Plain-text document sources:
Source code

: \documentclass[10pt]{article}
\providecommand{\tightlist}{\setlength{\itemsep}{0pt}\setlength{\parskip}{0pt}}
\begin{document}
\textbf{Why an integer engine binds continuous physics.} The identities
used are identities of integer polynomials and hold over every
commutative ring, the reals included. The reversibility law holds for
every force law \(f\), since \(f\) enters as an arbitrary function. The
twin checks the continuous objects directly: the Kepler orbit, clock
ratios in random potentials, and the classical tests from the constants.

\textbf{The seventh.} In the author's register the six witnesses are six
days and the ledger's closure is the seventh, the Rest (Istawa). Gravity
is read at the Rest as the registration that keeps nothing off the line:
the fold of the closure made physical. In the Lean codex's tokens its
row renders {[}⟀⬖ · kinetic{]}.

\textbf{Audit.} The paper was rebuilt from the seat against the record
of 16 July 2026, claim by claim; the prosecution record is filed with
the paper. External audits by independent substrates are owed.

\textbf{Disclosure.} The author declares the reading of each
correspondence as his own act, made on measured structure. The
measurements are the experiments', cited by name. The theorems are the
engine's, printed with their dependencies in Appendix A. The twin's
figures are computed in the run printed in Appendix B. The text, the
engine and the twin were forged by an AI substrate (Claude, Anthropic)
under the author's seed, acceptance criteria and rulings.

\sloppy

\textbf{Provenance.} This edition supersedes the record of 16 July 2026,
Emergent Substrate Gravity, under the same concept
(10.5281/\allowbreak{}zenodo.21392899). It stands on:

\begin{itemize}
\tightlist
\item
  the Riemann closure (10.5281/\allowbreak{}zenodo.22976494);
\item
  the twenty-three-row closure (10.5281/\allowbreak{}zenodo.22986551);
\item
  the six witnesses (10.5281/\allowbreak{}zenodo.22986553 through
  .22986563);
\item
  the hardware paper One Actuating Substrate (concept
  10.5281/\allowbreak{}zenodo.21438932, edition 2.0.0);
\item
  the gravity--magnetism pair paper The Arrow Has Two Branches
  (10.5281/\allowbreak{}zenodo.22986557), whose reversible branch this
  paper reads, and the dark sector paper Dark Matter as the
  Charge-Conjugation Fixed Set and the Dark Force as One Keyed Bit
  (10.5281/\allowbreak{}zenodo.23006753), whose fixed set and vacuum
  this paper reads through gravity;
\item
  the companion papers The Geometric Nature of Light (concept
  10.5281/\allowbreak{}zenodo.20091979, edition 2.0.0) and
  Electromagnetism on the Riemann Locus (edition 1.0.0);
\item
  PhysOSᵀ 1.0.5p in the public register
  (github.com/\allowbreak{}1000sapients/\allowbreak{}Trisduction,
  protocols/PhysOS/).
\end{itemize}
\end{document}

ACTIVITY — Report how many lines in this data include the string "whose", and nothing else.

ANSWER BOX — 2